RECORDS FOR THIS EXERCISE START

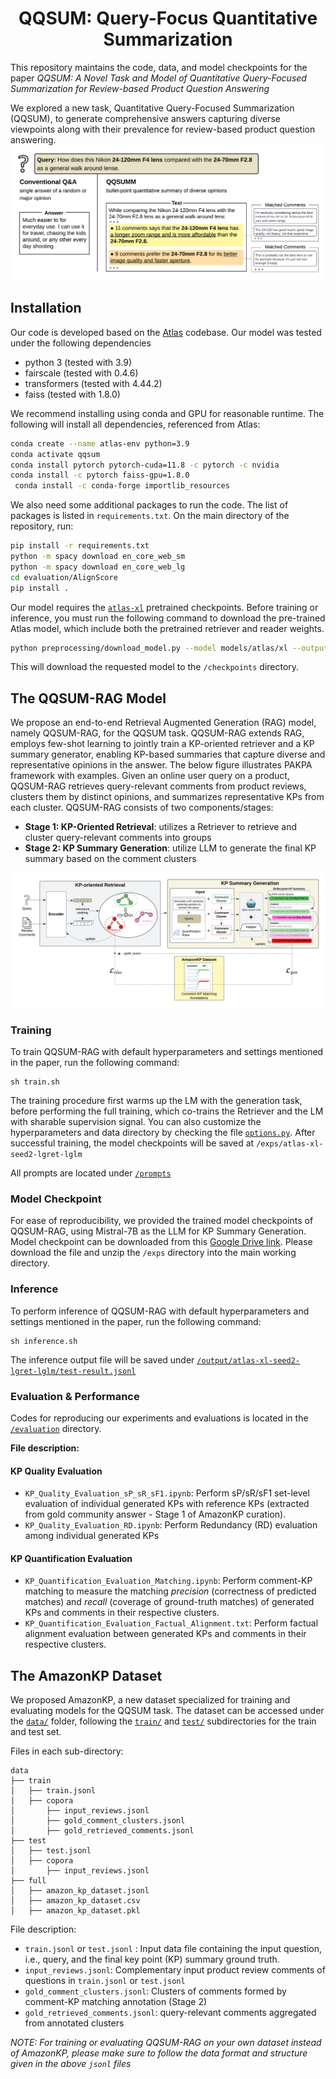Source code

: <div align="center">

# QQSUM: Query-Focus Quantitative Summarization

</div>

This repository maintains the code, data, and model checkpoints for the paper *QQSUM: A Novel Task and Model of Quantitative Query-Focused Summarization for Review-based Product Question Answering*

We explored a new task, Quantitative Query-Focused Summarization (QQSUM), to generate comprehensive answers capturing diverse viewpoints along with their prevalence for review-based product question answering.
![QQSUM_Task](diagram/QQSUM_Task.png)


[//]: # (# Code to release soon.)

## Installation
Our code is developed based on the [Atlas](https://github.com/facebookresearch/atlas) codebase.
Our model was tested under the following dependencies
- python 3 (tested with 3.9)
- fairscale (tested with 0.4.6)
- transformers (tested with 4.44.2)
- faiss (tested with 1.8.0)

We recommend installing using conda and GPU for reasonable runtime. The following will install all dependencies, referenced from Atlas:
```bash
conda create --name atlas-env python=3.9
conda activate qqsum
conda install pytorch pytorch-cuda=11.8 -c pytorch -c nvidia
conda install -c pytorch faiss-gpu=1.8.0
 conda install -c conda-forge importlib_resources
```

[//]: # (It is recommended to set up the environment and install required libraries using conda. )
[//]: # (It is also recommended that the machine should have GPUs to perform inference at a reasonable time.  )
[//]: # (Please  to the Atlas repo for setup instruction.)

[//]: # (### 3. Additional packages)
We also need some additional packages to run the code. The list of packages is listed in ```requirements.txt```. On the main directory of the repository, run:
```bash
pip install -r requirements.txt
python -m spacy download en_core_web_sm
python -m spacy download en_core_web_lg
cd evaluation/AlignScore
pip install .
```

[//]: # (Built upon [Atlas]&#40;https://github.com/facebookresearch/atlas&#41; as the backbone model, )
Our model requires the [```atlas-xl```](https://github.com/facebookresearch/atlas?tab=readme-ov-file#models) pretrained checkpoints.
Before training or inference, you must run the following command to download the pre-trained Atlas model, which include both the pretrained retriever and reader weights. 
```bash
python preprocessing/download_model.py --model models/atlas/xl --output_directory ./checkpoints
```

This will download the requested model to the ```/checkpoints``` directory.

## The QQSUM-RAG Model
We propose an end-to-end Retrieval Augmented Generation (RAG) model, namely QQSUM-RAG, for the QQSUM task.
QQSUM-RAG extends RAG, employs few-shot learning to jointly train a KP-oriented retriever and a KP summary generator, enabling KP-based summaries that capture diverse and representative opinions in the answer.
The below figure illustrates PAKPA framework with examples.
Given an online user query on a product, QQSUM-RAG retrieves query-relevant comments from product reviews, clusters them by distinct opinions, and summarizes representative KPs from each cluster.
QQSUM-RAG consists of two components/stages: 
- **Stage 1: KP-Oriented Retrieval**: utilizes a Retriever to retrieve and cluster query-relevant comments into groups
- **Stage 2: KP Summary Generation**: utilize  LLM to generate the final KP summary based on the comment clusters

![QQSUM_Task](diagram/QQSUM_RAG_Model.png)

### Training
To train QQSUM-RAG with default hyperparameters and settings mentioned in the paper, run the following command:
```
sh train.sh
```

The training procedure first warms up the LM with the generation task, before performing the full training, 
which co-trains the Retriever and the LM with sharable supervision signal.
You can also customize the hyperparameters and data directory by checking the file [```options.py```](/src/options.py).
After successful training, the model checkpoints will be saved at ```/exps/atlas-xl-seed2-lgret-lglm```

All prompts are located under [```/prompts```](/prompts)

### Model Checkpoint
For ease of reproducibility, we provided the trained model checkpoints of QQSUM-RAG, using Mistral-7B as the LLM for KP Summary Generation.
Model checkpoint can be downloaded from this [Google Drive link](https://drive.google.com/file/d/1M6JY0Cs3EG6N34S6mWAMpK3wX6TVF4UX/view?usp=sharing).
Please download the file and unzip the ```/exps``` directory into the main working directory.

### Inference
[//]: # (We offer two options to perform inference of our QQSUM-RAG model, using Jupyter Notebook files &#40;```notebook```&#41; or Python inference scripts &#40;```script```&#41;. )
To perform inference of QQSUM-RAG with default hyperparameters and settings mentioned in the paper, run the following command:
```
sh inference.sh
```
The inference output file will be saved under [```/output/atlas-xl-seed2-lgret-lglm/test-result.jsonl```](/output/atlas-xl-seed2-lgret-lglm/test-result.jsonl)

### Evaluation & Performance

[//]: # (## QQSUM: Task Introduction)

Codes for reproducing our experiments and evaluations is located in the [```/evaluation```](/evaluation) directory.

**File description:**

#### KP Quality Evaluation #### 
* ```KP_Quality_Evaluation_sP_sR_sF1.ipynb```: Perform sP/sR/sF1 set-level evaluation of individual generated KPs with reference KPs 
(extracted from gold community answer - Stage 1 of AmazonKP curation).
* ```KP_Quality_Evaluation_RD.ipynb```: Perform Redundancy (RD) evaluation among individual generated KPs 

#### KP Quantification Evaluation ####
* ```KP_Quantification_Evaluation_Matching.ipynb```: Perform comment-KP matching to measure the matching *precision* (correctness of predicted matches) and *recall* (coverage of ground-truth matches) of generated KPs and comments in their respective clusters. 
* ```KP_Quantification_Evaluation_Factual_Alignment.txt```: Perform factual alignment evaluation between generated KPs and comments in their respective clusters.

[//]: # (Assess the accuracy of the KP comment matching, i.e., how well comments are matched to KPs, by measuring precision &#40;correctness of predicted matches&#41; and recall &#40;coverage of ground-truth matches&#41;)

## The AmazonKP Dataset
We proposed AmazonKP, a new dataset specialized for training and evaluating models for the QQSUM task.
The dataset can be accessed under the [```data/```](/data) folder, 
following the [```train/```](/data/train) and [```test/```](/data/test) subdirectories for the train and test set.

Files in each sub-directory:
```
data
├── train
│   ├── train.jsonl
│   ├── copora
│       ├── input_reviews.jsonl
│       ├── gold_comment_clusters.jsonl
│       ├── gold_retrieved_comments.jsonl
├── test
│   ├── test.jsonl
│   ├── copora
│       ├── input_reviews.jsonl
├── full
│   ├── amazon_kp_dataset.jsonl
│   ├── amazon_kp_dataset.csv
│   ├── amazon_kp_dataset.pkl
```

File description:
* ```train.jsonl``` or ```test.jsonl``` : Input data file containing the input question, i.e., query, and the final key point (KP) summary ground truth. 
* ```input_reviews.jsonl```: Complementary input product review comments of questions in  ```train.jsonl``` or ```test.jsonl```
* ```gold_comment_clusters.jsonl```: Clusters of comments formed by comment-KP matching annotation (Stage 2)
* ```gold_retrieved_comments.jsonl```: query-relevant comments aggregated from annotated clusters

*NOTE: For training or evaluating QQSUM-RAG on your own dataset instead of AmazonKP, please make sure to follow the data format and structure given in the above `jsonl` files*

RECORDS FOR THIS EXERCISE END

■ PROBLEM:
For the data above, return an exact copy that contains no pictures.

■ EXERCISE SOLUTION:
Source code

: <div align="center">

# QQSUM: Query-Focus Quantitative Summarization

</div>

This repository maintains the code, data, and model checkpoints for the paper *QQSUM: A Novel Task and Model of Quantitative Query-Focused Summarization for Review-based Product Question Answering*

We explored a new task, Quantitative Query-Focused Summarization (QQSUM), to generate comprehensive answers capturing diverse viewpoints along with their prevalence for review-based product question answering.
![QQSUM_Task](diagram/QQSUM_Task.png)


[//]: # (# Code to release soon.)

## Installation
Our code is developed based on the [Atlas](https://github.com/facebookresearch/atlas) codebase.
Our model was tested under the following dependencies
- python 3 (tested with 3.9)
- fairscale (tested with 0.4.6)
- transformers (tested with 4.44.2)
- faiss (tested with 1.8.0)

We recommend installing using conda and GPU for reasonable runtime. The following will install all dependencies, referenced from Atlas:
```bash
conda create --name atlas-env python=3.9
conda activate qqsum
conda install pytorch pytorch-cuda=11.8 -c pytorch -c nvidia
conda install -c pytorch faiss-gpu=1.8.0
 conda install -c conda-forge importlib_resources
```

[//]: # (It is recommended to set up the environment and install required libraries using conda. )
[//]: # (It is also recommended that the machine should have GPUs to perform inference at a reasonable time.  )
[//]: # (Please  to the Atlas repo for setup instruction.)

[//]: # (### 3. Additional packages)
We also need some additional packages to run the code. The list of packages is listed in ```requirements.txt```. On the main directory of the repository, run:
```bash
pip install -r requirements.txt
python -m spacy download en_core_web_sm
python -m spacy download en_core_web_lg
cd evaluation/AlignScore
pip install .
```

[//]: # (Built upon [Atlas]&#40;https://github.com/facebookresearch/atlas&#41; as the backbone model, )
Our model requires the [```atlas-xl```](https://github.com/facebookresearch/atlas?tab=readme-ov-file#models) pretrained checkpoints.
Before training or inference, you must run the following command to download the pre-trained Atlas model, which include both the pretrained retriever and reader weights. 
```bash
python preprocessing/download_model.py --model models/atlas/xl --output_directory ./checkpoints
```

This will download the requested model to the ```/checkpoints``` directory.

## The QQSUM-RAG Model
We propose an end-to-end Retrieval Augmented Generation (RAG) model, namely QQSUM-RAG, for the QQSUM task.
QQSUM-RAG extends RAG, employs few-shot learning to jointly train a KP-oriented retriever and a KP summary generator, enabling KP-based summaries that capture diverse and representative opinions in the answer.
The below figure illustrates PAKPA framework with examples.
Given an online user query on a product, QQSUM-RAG retrieves query-relevant comments from product reviews, clusters them by distinct opinions, and summarizes representative KPs from each cluster.
QQSUM-RAG consists of two components/stages: 
- **Stage 1: KP-Oriented Retrieval**: utilizes a Retriever to retrieve and cluster query-relevant comments into groups
- **Stage 2: KP Summary Generation**: utilize  LLM to generate the final KP summary based on the comment clusters

![QQSUM_Task](diagram/QQSUM_RAG_Model.png)

### Training
To train QQSUM-RAG with default hyperparameters and settings mentioned in the paper, run the following command:
```
sh train.sh
```

The training procedure first warms up the LM with the generation task, before performing the full training, 
which co-trains the Retriever and the LM with sharable supervision signal.
You can also customize the hyperparameters and data directory by checking the file [```options.py```](/src/options.py).
After successful training, the model checkpoints will be saved at ```/exps/atlas-xl-seed2-lgret-lglm```

All prompts are located under [```/prompts```](/prompts)

### Model Checkpoint
For ease of reproducibility, we provided the trained model checkpoints of QQSUM-RAG, using Mistral-7B as the LLM for KP Summary Generation.
Model checkpoint can be downloaded from this [Google Drive link](https://drive.google.com/file/d/1M6JY0Cs3EG6N34S6mWAMpK3wX6TVF4UX/view?usp=sharing).
Please download the file and unzip the ```/exps``` directory into the main working directory.

### Inference
[//]: # (We offer two options to perform inference of our QQSUM-RAG model, using Jupyter Notebook files &#40;```notebook```&#41; or Python inference scripts &#40;```script```&#41;. )
To perform inference of QQSUM-RAG with default hyperparameters and settings mentioned in the paper, run the following command:
```
sh inference.sh
```
The inference output file will be saved under [```/output/atlas-xl-seed2-lgret-lglm/test-result.jsonl```](/output/atlas-xl-seed2-lgret-lglm/test-result.jsonl)

### Evaluation & Performance

[//]: # (## QQSUM: Task Introduction)

Codes for reproducing our experiments and evaluations is located in the [```/evaluation```](/evaluation) directory.

**File description:**

#### KP Quality Evaluation #### 
* ```KP_Quality_Evaluation_sP_sR_sF1.ipynb```: Perform sP/sR/sF1 set-level evaluation of individual generated KPs with reference KPs 
(extracted from gold community answer - Stage 1 of AmazonKP curation).
* ```KP_Quality_Evaluation_RD.ipynb```: Perform Redundancy (RD) evaluation among individual generated KPs 

#### KP Quantification Evaluation ####
* ```KP_Quantification_Evaluation_Matching.ipynb```: Perform comment-KP matching to measure the matching *precision* (correctness of predicted matches) and *recall* (coverage of ground-truth matches) of generated KPs and comments in their respective clusters. 
* ```KP_Quantification_Evaluation_Factual_Alignment.txt```: Perform factual alignment evaluation between generated KPs and comments in their respective clusters.

[//]: # (Assess the accuracy of the KP comment matching, i.e., how well comments are matched to KPs, by measuring precision &#40;correctness of predicted matches&#41; and recall &#40;coverage of ground-truth matches&#41;)

## The AmazonKP Dataset
We proposed AmazonKP, a new dataset specialized for training and evaluating models for the QQSUM task.
The dataset can be accessed under the [```data/```](/data) folder, 
following the [```train/```](/data/train) and [```test/```](/data/test) subdirectories for the train and test set.

Files in each sub-directory:
```
data
├── train
│   ├── train.jsonl
│   ├── copora
│       ├── input_reviews.jsonl
│       ├── gold_comment_clusters.jsonl
│       ├── gold_retrieved_comments.jsonl
├── test
│   ├── test.jsonl
│   ├── copora
│       ├── input_reviews.jsonl
├── full
│   ├── amazon_kp_dataset.jsonl
│   ├── amazon_kp_dataset.csv
│   ├── amazon_kp_dataset.pkl
```

File description:
* ```train.jsonl``` or ```test.jsonl``` : Input data file containing the input question, i.e., query, and the final key point (KP) summary ground truth. 
* ```input_reviews.jsonl```: Complementary input product review comments of questions in  ```train.jsonl``` or ```test.jsonl```
* ```gold_comment_clusters.jsonl```: Clusters of comments formed by comment-KP matching annotation (Stage 2)
* ```gold_retrieved_comments.jsonl```: query-relevant comments aggregated from annotated clusters

*NOTE: For training or evaluating QQSUM-RAG on your own dataset instead of AmazonKP, please make sure to follow the data format and structure given in the above `jsonl` files*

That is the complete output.